Wings. Beer. Sports.

The televisions in the Buffalo Wild Wings were tuned to English Premier League soccer this afternoon, thin gruel for sports addicts. The night’s first pro basketball and hockey games were still hours off. Eric Birman was happy to see the place was mostly empty. Eric didn’t like meeting the man he knew as Adam Petersen so soon after their last encounter in the casino garage, but at least he didn’t have to worry about running into a congressional staffer having a drink after work.

Adam sat alone in a corner booth, a computer programming manual on the table. Beside it was an oversized menu, open to pictures of entrées. As if B-Dubs didn’t trust its customers to know what wings looked like. This place catered to the idiots who enthusiastically supported his cousin.

It wasn’t until Eric left the Army that he realized what an elitist he’d become. Why not? He and his men spent years apart from their families. They risked torture and death to protect the sheep at home. They couldn’t tell anyone, not even their wives, what they’d done.

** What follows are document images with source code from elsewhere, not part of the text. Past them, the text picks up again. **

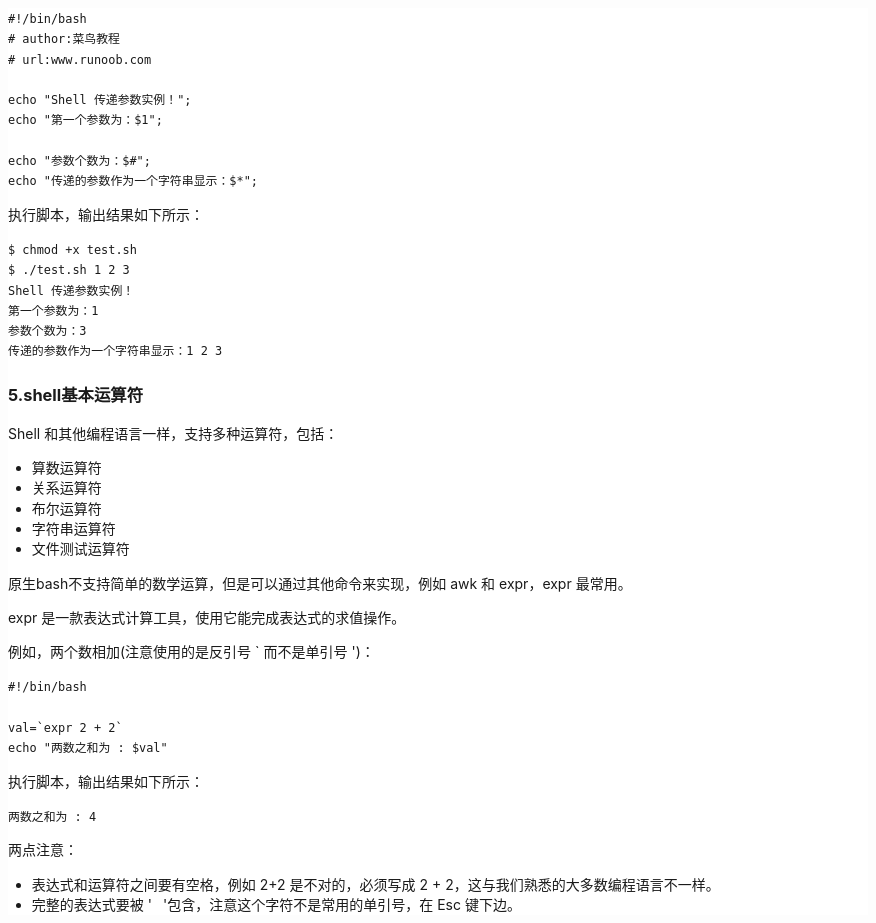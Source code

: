 
```
#!/bin/bash
# author:菜鸟教程
# url:www.runoob.com

echo "Shell 传递参数实例！";
echo "第一个参数为：$1";

echo "参数个数为：$#";
echo "传递的参数作为一个字符串显示：$*";

```

执行脚本，输出结果如下所示：
```
$ chmod +x test.sh 
$ ./test.sh 1 2 3
Shell 传递参数实例！
第一个参数为：1
参数个数为：3
传递的参数作为一个字符串显示：1 2 3
```


### 5.shell基本运算符

Shell 和其他编程语言一样，支持多种运算符，包括：

+ 算数运算符
+ 关系运算符
+ 布尔运算符
+ 字符串运算符
+ 文件测试运算符

原生bash不支持简单的数学运算，但是可以通过其他命令来实现，例如 awk 和 expr，expr 最常用。

expr 是一款表达式计算工具，使用它能完成表达式的求值操作。

例如，两个数相加(注意使用的是反引号 ` 而不是单引号 ')：

```
#!/bin/bash

val=`expr 2 + 2`
echo "两数之和为 : $val"
```

执行脚本，输出结果如下所示：

```
两数之和为 : 4
```

两点注意：

+ 表达式和运算符之间要有空格，例如 2+2 是不对的，必须写成 2 + 2，这与我们熟悉的大多数编程语言不一样。
+ 完整的表达式要被 '` ` '包含，注意这个字符不是常用的单引号，在 Esc 键下边。
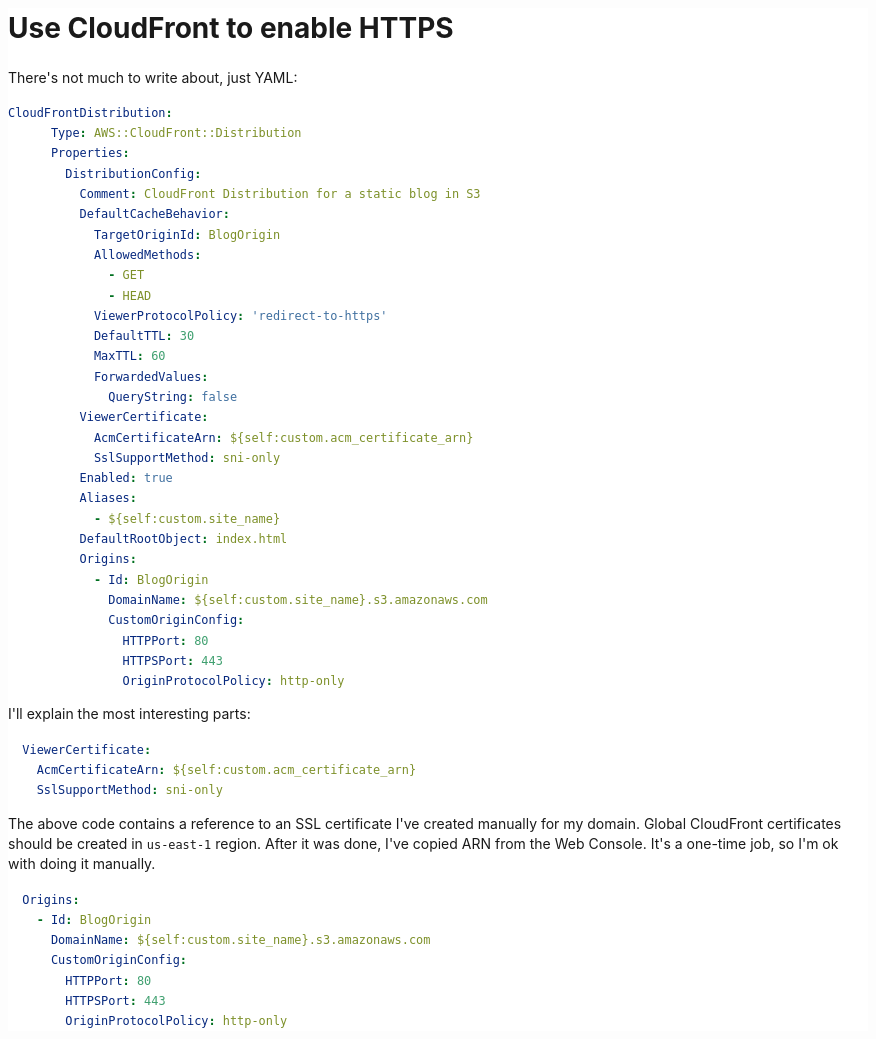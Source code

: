 # Use CloudFront to enable HTTPS

There's not much to write about, just YAML:

```yaml
CloudFrontDistribution:
      Type: AWS::CloudFront::Distribution
      Properties:
        DistributionConfig:
          Comment: CloudFront Distribution for a static blog in S3
          DefaultCacheBehavior:
            TargetOriginId: BlogOrigin
            AllowedMethods:
              - GET
              - HEAD
            ViewerProtocolPolicy: 'redirect-to-https'
            DefaultTTL: 30
            MaxTTL: 60
            ForwardedValues:
              QueryString: false
          ViewerCertificate:
            AcmCertificateArn: ${self:custom.acm_certificate_arn}
            SslSupportMethod: sni-only
          Enabled: true
          Aliases:
            - ${self:custom.site_name}
          DefaultRootObject: index.html
          Origins:
            - Id: BlogOrigin
              DomainName: ${self:custom.site_name}.s3.amazonaws.com
              CustomOriginConfig:
                HTTPPort: 80
                HTTPSPort: 443
                OriginProtocolPolicy: http-only
```

I'll explain the most interesting parts:

```yaml
  ViewerCertificate:
    AcmCertificateArn: ${self:custom.acm_certificate_arn}
    SslSupportMethod: sni-only
```

The above code contains a reference to an SSL certificate I've created manually for my domain. Global CloudFront certificates should be created in `us-east-1` region. After it was done, I've copied ARN from the Web Console. It's a one-time job, so I'm ok with doing it manually.

```yaml
  Origins:
    - Id: BlogOrigin
      DomainName: ${self:custom.site_name}.s3.amazonaws.com
      CustomOriginConfig:
        HTTPPort: 80
        HTTPSPort: 443
        OriginProtocolPolicy: http-only
```
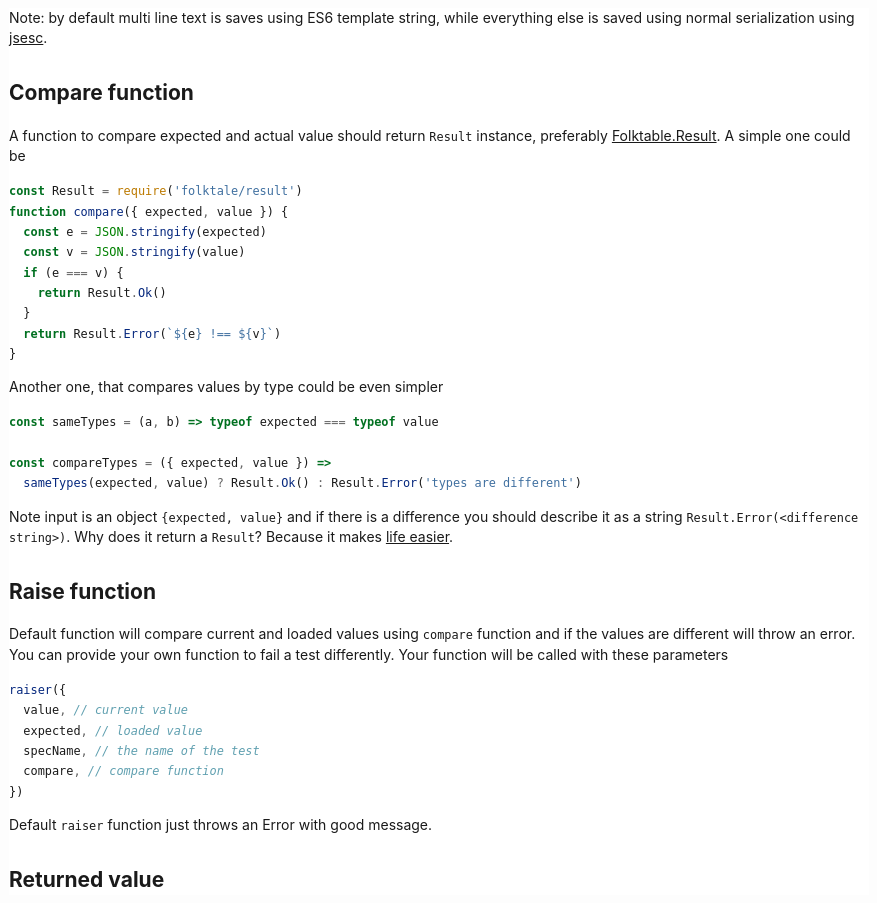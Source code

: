 Note: by default multi line text is saves using ES6 template string, while
everything else is saved using normal serialization using
[jsesc](https://github.com/mathiasbynens/jsesc).

## Compare function

A function to compare expected and actual value should return `Result`
instance, preferably [Folktable.Result][result]. A simple one could be

```js
const Result = require('folktale/result')
function compare({ expected, value }) {
  const e = JSON.stringify(expected)
  const v = JSON.stringify(value)
  if (e === v) {
    return Result.Ok()
  }
  return Result.Error(`${e} !== ${v}`)
}
```

Another one, that compares values by type could be even simpler

```js
const sameTypes = (a, b) => typeof expected === typeof value

const compareTypes = ({ expected, value }) =>
  sameTypes(expected, value) ? Result.Ok() : Result.Error('types are different')
```

Note input is an object `{expected, value}` and if there is a difference
you should describe it as a string `Result.Error(<difference string>)`.
Why does it return a `Result`? Because it makes [life easier][result post].

[result]: http://folktale.origamitower.com/api/v2.0.0/en/folktale.result.html
[result post]: https://glebbahmutov.com/blog/use-a-little-bit-of-fp/#result-either-for-utility-functions

## Raise function

Default function will compare current and loaded values using `compare`
function and if the values are different will throw an error. You can provide
your own function to fail a test differently. Your function will be called
with these parameters

```js
raiser({
  value, // current value
  expected, // loaded value
  specName, // the name of the test
  compare, // compare function
})
```

Default `raiser` function just throws an Error with good message.

## Returned value


[npm-icon]: https://nodei.co/npm/@smpx/snap-shot-core.svg?downloads=true
[npm-url]: https://npmjs.org/package/@smpx/snap-shot-core
[ci-image]: https://travis-ci.org/smartprix/snap-shot-core.svg?branch=master
[ci-url]: https://travis-ci.org/smartprix/snap-shot-core
[semantic-image]: https://img.shields.io/badge/%20%20%F0%9F%93%A6%F0%9F%9A%80-semantic--release-e10079.svg
[semantic-url]: https://github.com/semantic-release/semantic-release
[standard-image]: https://img.shields.io/badge/code%20style-standard-brightgreen.svg
[standard-url]: http://standardjs.com/
[snap-shot-it]: https://github.com/smartprix/snap-shot-it
[schema-shot]: https://github.com/bahmutov/schema-shot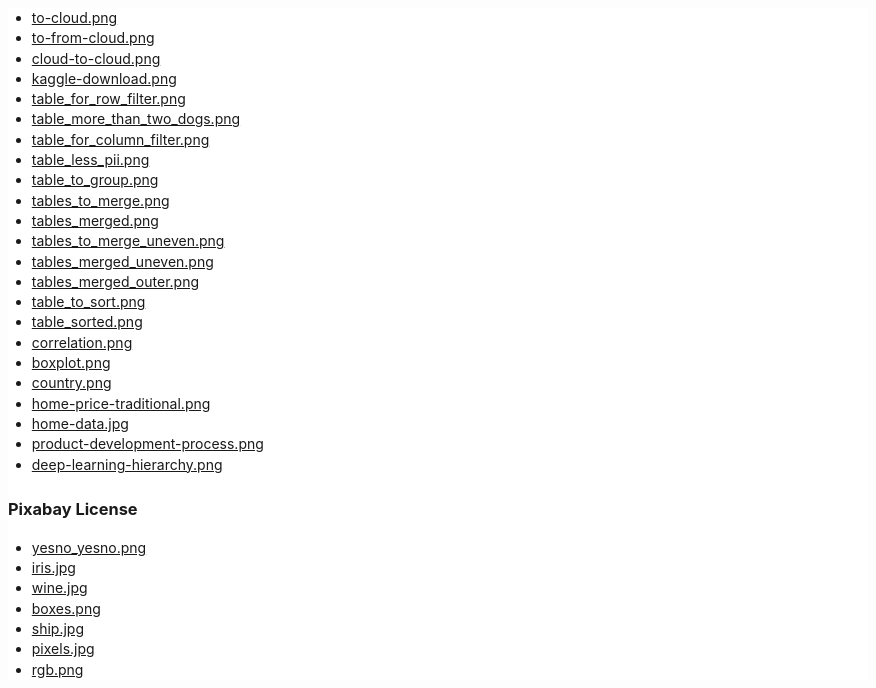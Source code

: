   * [ to-cloud.png ]( https://github.com/google/applied-machine-learning-intensive/tree/master/v2//02_data/04_acquiring_data/res/to-cloud.png )
  * [ to-from-cloud.png ]( https://github.com/google/applied-machine-learning-intensive/tree/master/v2//02_data/04_acquiring_data/res/to-from-cloud.png )
  * [ cloud-to-cloud.png ]( https://github.com/google/applied-machine-learning-intensive/tree/master/v2//02_data/04_acquiring_data/res/cloud-to-cloud.png )
  * [ kaggle-download.png ]( https://github.com/google/applied-machine-learning-intensive/tree/master/v2//02_data/04_acquiring_data/res/kaggle-download.png )
  * [ table_for_row_filter.png ]( https://github.com/google/applied-machine-learning-intensive/tree/master/v2//02_data/02_intermediate_pandas/res/table_for_row_filter.png )
  * [ table_more_than_two_dogs.png ]( https://github.com/google/applied-machine-learning-intensive/tree/master/v2//02_data/02_intermediate_pandas/res/table_more_than_two_dogs.png )
  * [ table_for_column_filter.png ]( https://github.com/google/applied-machine-learning-intensive/tree/master/v2//02_data/02_intermediate_pandas/res/table_for_column_filter.png )
  * [ table_less_pii.png ]( https://github.com/google/applied-machine-learning-intensive/tree/master/v2//02_data/02_intermediate_pandas/res/table_less_pii.png )
  * [ table_to_group.png ]( https://github.com/google/applied-machine-learning-intensive/tree/master/v2//02_data/02_intermediate_pandas/res/table_to_group.png )
  * [ tables_to_merge.png ]( https://github.com/google/applied-machine-learning-intensive/tree/master/v2//02_data/02_intermediate_pandas/res/tables_to_merge.png )
  * [ tables_merged.png ]( https://github.com/google/applied-machine-learning-intensive/tree/master/v2//02_data/02_intermediate_pandas/res/tables_merged.png )
  * [ tables_to_merge_uneven.png ]( https://github.com/google/applied-machine-learning-intensive/tree/master/v2//02_data/02_intermediate_pandas/res/tables_to_merge_uneven.png )
  * [ tables_merged_uneven.png ]( https://github.com/google/applied-machine-learning-intensive/tree/master/v2//02_data/02_intermediate_pandas/res/tables_merged_uneven.png )
  * [ tables_merged_outer.png ]( https://github.com/google/applied-machine-learning-intensive/tree/master/v2//02_data/02_intermediate_pandas/res/tables_merged_outer.png )
  * [ table_to_sort.png ]( https://github.com/google/applied-machine-learning-intensive/tree/master/v2//02_data/02_intermediate_pandas/res/table_to_sort.png )
  * [ table_sorted.png ]( https://github.com/google/applied-machine-learning-intensive/tree/master/v2//02_data/02_intermediate_pandas/res/table_sorted.png )
  * [ correlation.png ]( https://github.com/google/applied-machine-learning-intensive/tree/master/v2//02_data/05_exploratory_data_analysis/res/correlation.png )
  * [ boxplot.png ]( https://github.com/google/applied-machine-learning-intensive/tree/master/v2//02_data/05_exploratory_data_analysis/res/boxplot.png )
  * [ country.png ]( https://github.com/google/applied-machine-learning-intensive/tree/master/v2//02_data/05_exploratory_data_analysis/res/country.png )
  * [ home-price-traditional.png ]( https://github.com/google/applied-machine-learning-intensive/tree/master/v2//01_what_is_ml/00_introduction/res/home-price-traditional.png )
  * [ home-data.jpg ]( https://github.com/google/applied-machine-learning-intensive/tree/master/v2//01_what_is_ml/00_introduction/res/home-data.jpg )
  * [ product-development-process.png ]( https://github.com/google/applied-machine-learning-intensive/tree/master/v2//01_what_is_ml/00_introduction/res/product-development-process.png )
  * [ deep-learning-hierarchy.png ]( https://github.com/google/applied-machine-learning-intensive/tree/master/v2//01_what_is_ml/00_introduction/res/deep-learning-hierarchy.png )

###  Pixabay License
  * [ yesno_yesno.png ]( https://github.com/google/applied-machine-learning-intensive/tree/master/v2//04_classification/02_multiclass_classification/res/yesno_yesno.png )
  * [ iris.jpg ]( https://github.com/google/applied-machine-learning-intensive/tree/master/v2//04_classification/02_multiclass_classification/res/iris.jpg )
  * [ wine.jpg ]( https://github.com/google/applied-machine-learning-intensive/tree/master/v2//04_classification/02_multiclass_classification/res/wine.jpg )
  * [ boxes.png ]( https://github.com/google/applied-machine-learning-intensive/tree/master/v2//04_classification/08_video_processing_project/res/boxes.png )
  * [ ship.jpg ]( https://github.com/google/applied-machine-learning-intensive/tree/master/v2//04_classification/04_classification_project/res/ship.jpg )
  * [ pixels.jpg ]( https://github.com/google/applied-machine-learning-intensive/tree/master/v2//04_classification/05_introduction_to_image_classification/res/pixels.jpg )
  * [ rgb.png ]( https://github.com/google/applied-machine-learning-intensive/tree/master/v2//04_classification/05_introduction_to_image_classification/res/rgb.png )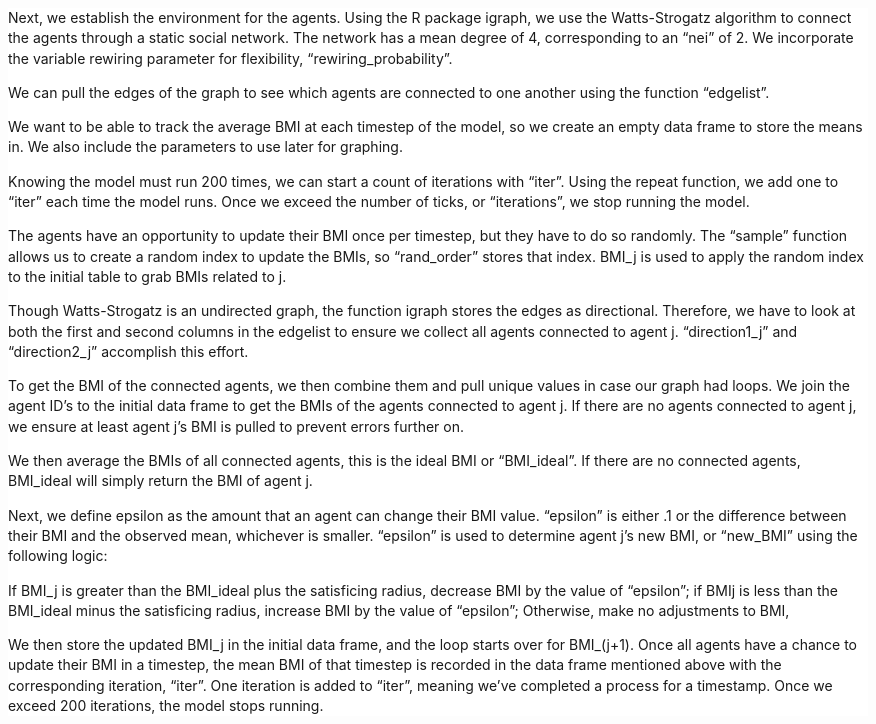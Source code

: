 Next, we establish the environment for the agents. Using the R package
igraph, we use the Watts-Strogatz algorithm to connect the agents
through a static social network. The network has a mean degree of 4,
corresponding to an “nei” of 2. We incorporate the variable rewiring
parameter for flexibility, “rewiring\_probability”.

We can pull the edges of the graph to see which agents are connected to
one another using the function “edgelist”.

We want to be able to track the average BMI at each timestep of the
model, so we create an empty data frame to store the means in. We also
include the parameters to use later for graphing.

Knowing the model must run 200 times, we can start a count of iterations
with “iter”. Using the repeat function, we add one to “iter” each time
the model runs. Once we exceed the number of ticks, or “iterations”, we
stop running the model.

The agents have an opportunity to update their BMI once per timestep,
but they have to do so randomly. The “sample” function allows us to
create a random index to update the BMIs, so “rand\_order” stores that
index. BMI\_j is used to apply the random index to the initial table to
grab BMIs related to j.

Though Watts-Strogatz is an undirected graph, the function igraph stores
the edges as directional. Therefore, we have to look at both the first
and second columns in the edgelist to ensure we collect all agents
connected to agent j. “direction1\_j” and “direction2\_j” accomplish
this effort.

To get the BMI of the connected agents, we then combine them and pull
unique values in case our graph had loops. We join the agent ID’s to the
initial data frame to get the BMIs of the agents connected to agent j.
If there are no agents connected to agent j, we ensure at least agent
j’s BMI is pulled to prevent errors further on.

We then average the BMIs of all connected agents, this is the ideal BMI
or “BMI\_ideal”. If there are no connected agents, BMI\_ideal will
simply return the BMI of agent j.

Next, we define epsilon as the amount that an agent can change their BMI
value. “epsilon” is either .1 or the difference between their BMI and
the observed mean, whichever is smaller. “epsilon” is used to determine
agent j’s new BMI, or “new\_BMI” using the following logic:

If BMI\_j is greater than the BMI\_ideal plus the satisficing radius,
decrease BMI by the value of “epsilon”; if BMIj is less than the
BMI\_ideal minus the satisficing radius, increase BMI by the value of
“epsilon”; Otherwise, make no adjustments to BMI,

We then store the updated BMI\_j in the initial data frame, and the loop
starts over for BMI\_(j+1). Once all agents have a chance to update
their BMI in a timestep, the mean BMI of that timestep is recorded in
the data frame mentioned above with the corresponding iteration, “iter”.
One iteration is added to “iter”, meaning we’ve completed a process for
a timestamp. Once we exceed 200 iterations, the model stops running.
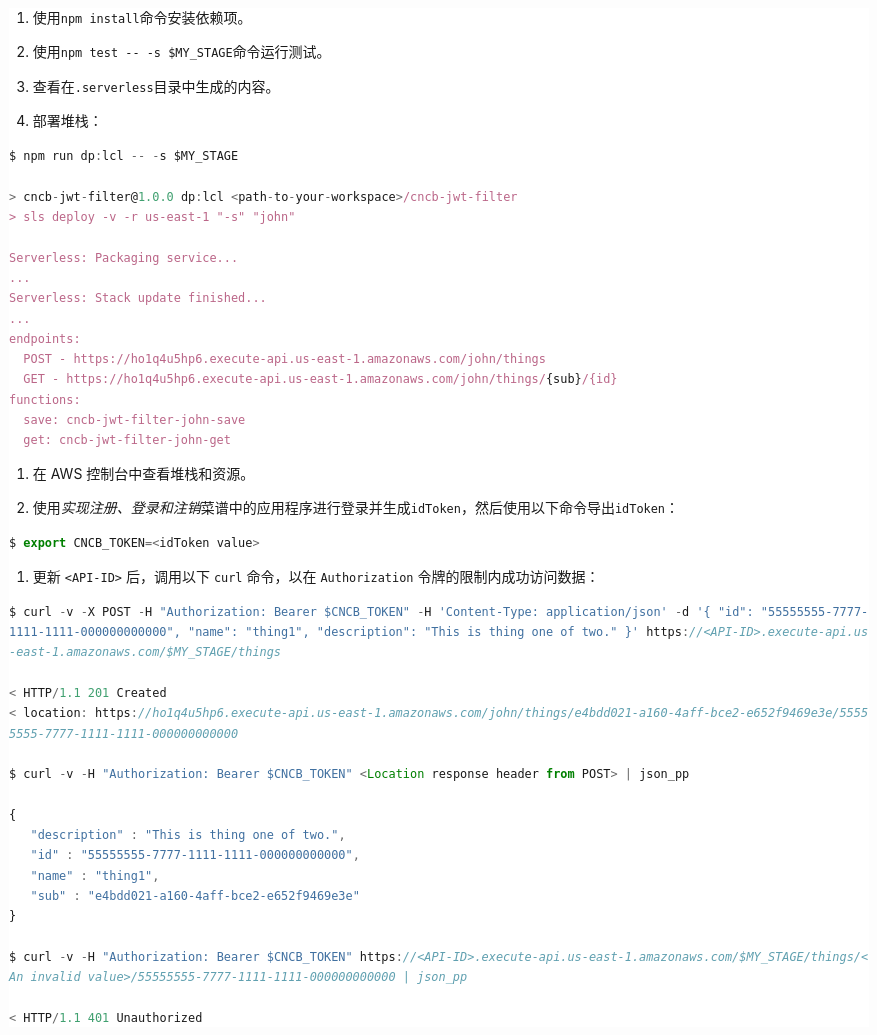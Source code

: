 1.  使用`npm install`命令安装依赖项。

1.  使用`npm test -- -s $MY_STAGE`命令运行测试。

1.  查看在`.serverless`目录中生成的内容。

1.  部署堆栈：

```js
$ npm run dp:lcl -- -s $MY_STAGE

> cncb-jwt-filter@1.0.0 dp:lcl <path-to-your-workspace>/cncb-jwt-filter
> sls deploy -v -r us-east-1 "-s" "john"

Serverless: Packaging service...
...
Serverless: Stack update finished...
...
endpoints:
  POST - https://ho1q4u5hp6.execute-api.us-east-1.amazonaws.com/john/things
  GET - https://ho1q4u5hp6.execute-api.us-east-1.amazonaws.com/john/things/{sub}/{id}
functions:
  save: cncb-jwt-filter-john-save
  get: cncb-jwt-filter-john-get
```

1.  在 AWS 控制台中查看堆栈和资源。

1.  使用*实现注册、登录和注销*菜谱中的应用程序进行登录并生成`idToken`，然后使用以下命令导出`idToken`：

```js
$ export CNCB_TOKEN=<idToken value>
```

1.  更新 `<API-ID>` 后，调用以下 `curl` 命令，以在 `Authorization` 令牌的限制内成功访问数据：

```js
$ curl -v -X POST -H "Authorization: Bearer $CNCB_TOKEN" -H 'Content-Type: application/json' -d '{ "id": "55555555-7777-1111-1111-000000000000", "name": "thing1", "description": "This is thing one of two." }' https://<API-ID>.execute-api.us-east-1.amazonaws.com/$MY_STAGE/things

< HTTP/1.1 201 Created
< location: https://ho1q4u5hp6.execute-api.us-east-1.amazonaws.com/john/things/e4bdd021-a160-4aff-bce2-e652f9469e3e/55555555-7777-1111-1111-000000000000

$ curl -v -H "Authorization: Bearer $CNCB_TOKEN" <Location response header from POST> | json_pp

{
   "description" : "This is thing one of two.",
   "id" : "55555555-7777-1111-1111-000000000000",
   "name" : "thing1",
   "sub" : "e4bdd021-a160-4aff-bce2-e652f9469e3e"
}

$ curl -v -H "Authorization: Bearer $CNCB_TOKEN" https://<API-ID>.execute-api.us-east-1.amazonaws.com/$MY_STAGE/things/<An invalid value>/55555555-7777-1111-1111-000000000000 | json_pp

< HTTP/1.1 401 Unauthorized
```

In truth, most civilians knew nothing about military service and cared even less. The okay ones thanked him, bought him a beer, left him in peace. The armchair warriors were the ones he couldn’t stand. The ones who wanted to hear about Black Hawk rides in the Empty Quarter, pretend they were soldiers, too.

His cousin had that streak. Paul liked to hunt. Once a year, he made Eric go with him. As if killing animals made him Eric’s blood brother. They can’t shoot back, idiot.

A decade ago, on one of those hunts, Paul had told Eric that he’d decided to run for the Senate. Take his dad’s seat. At the time, Eric was still in the Army. He hadn’t known what to say. He had always thought he would be the next Senator Birman. Henry was smart, but neither of his sons had inherited his brains. Paul barely scraped through the University of Tennessee, and spent twenty-five years cashing checks from the Birman family malls. He called himself a real estate developer. Like he’d ever developed anything other than tendinitis from playing too much tennis. His younger brother, Bobby, made him look good. Bobby spent most of his time dodging statutory rape charges.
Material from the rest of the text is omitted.